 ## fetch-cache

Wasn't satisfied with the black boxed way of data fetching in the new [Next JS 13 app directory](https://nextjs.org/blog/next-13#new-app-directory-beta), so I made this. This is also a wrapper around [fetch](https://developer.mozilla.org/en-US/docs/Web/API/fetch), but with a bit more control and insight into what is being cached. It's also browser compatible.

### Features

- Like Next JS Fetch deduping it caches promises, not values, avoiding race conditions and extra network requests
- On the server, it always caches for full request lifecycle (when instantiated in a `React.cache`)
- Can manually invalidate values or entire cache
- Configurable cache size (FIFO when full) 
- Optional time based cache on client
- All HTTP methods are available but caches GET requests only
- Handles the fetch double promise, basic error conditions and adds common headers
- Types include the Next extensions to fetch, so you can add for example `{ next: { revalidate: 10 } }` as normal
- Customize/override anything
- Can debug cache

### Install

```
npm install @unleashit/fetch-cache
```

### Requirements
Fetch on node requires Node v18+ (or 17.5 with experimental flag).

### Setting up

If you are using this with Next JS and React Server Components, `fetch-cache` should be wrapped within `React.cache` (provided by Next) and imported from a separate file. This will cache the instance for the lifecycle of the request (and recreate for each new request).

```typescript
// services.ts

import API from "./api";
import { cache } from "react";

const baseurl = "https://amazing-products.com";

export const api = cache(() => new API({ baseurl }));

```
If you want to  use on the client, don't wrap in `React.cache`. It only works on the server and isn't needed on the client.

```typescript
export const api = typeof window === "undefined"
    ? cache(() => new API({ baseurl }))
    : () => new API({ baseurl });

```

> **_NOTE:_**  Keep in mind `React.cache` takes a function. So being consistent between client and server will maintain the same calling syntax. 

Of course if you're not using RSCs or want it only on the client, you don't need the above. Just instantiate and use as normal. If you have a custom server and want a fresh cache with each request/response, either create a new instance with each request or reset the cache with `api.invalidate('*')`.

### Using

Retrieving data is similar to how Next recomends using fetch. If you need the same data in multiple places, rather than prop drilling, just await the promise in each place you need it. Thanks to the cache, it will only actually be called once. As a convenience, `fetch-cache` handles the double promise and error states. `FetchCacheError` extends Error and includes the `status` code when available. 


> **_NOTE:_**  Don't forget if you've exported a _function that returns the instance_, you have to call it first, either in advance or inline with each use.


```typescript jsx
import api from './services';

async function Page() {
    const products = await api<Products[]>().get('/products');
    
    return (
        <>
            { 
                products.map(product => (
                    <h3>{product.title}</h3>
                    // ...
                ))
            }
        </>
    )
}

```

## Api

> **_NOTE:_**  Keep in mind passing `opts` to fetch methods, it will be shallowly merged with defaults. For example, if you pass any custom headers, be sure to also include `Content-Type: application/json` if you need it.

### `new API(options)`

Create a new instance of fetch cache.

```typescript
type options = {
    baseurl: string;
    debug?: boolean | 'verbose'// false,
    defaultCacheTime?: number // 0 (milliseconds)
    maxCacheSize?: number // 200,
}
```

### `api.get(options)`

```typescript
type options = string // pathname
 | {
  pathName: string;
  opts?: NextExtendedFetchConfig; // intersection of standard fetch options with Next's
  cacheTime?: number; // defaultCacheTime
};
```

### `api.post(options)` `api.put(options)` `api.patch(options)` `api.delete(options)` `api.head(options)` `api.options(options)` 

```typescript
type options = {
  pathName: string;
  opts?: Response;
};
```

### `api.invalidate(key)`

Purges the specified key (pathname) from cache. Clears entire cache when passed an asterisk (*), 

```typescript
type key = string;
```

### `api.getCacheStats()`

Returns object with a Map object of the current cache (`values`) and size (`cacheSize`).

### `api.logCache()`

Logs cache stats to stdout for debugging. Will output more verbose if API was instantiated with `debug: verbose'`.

****************************************

### WHAT THE EXERCISE ASKS
How many lines in the records hold the string "have"? Reply with the number alone.

### ANSWER SECTION
2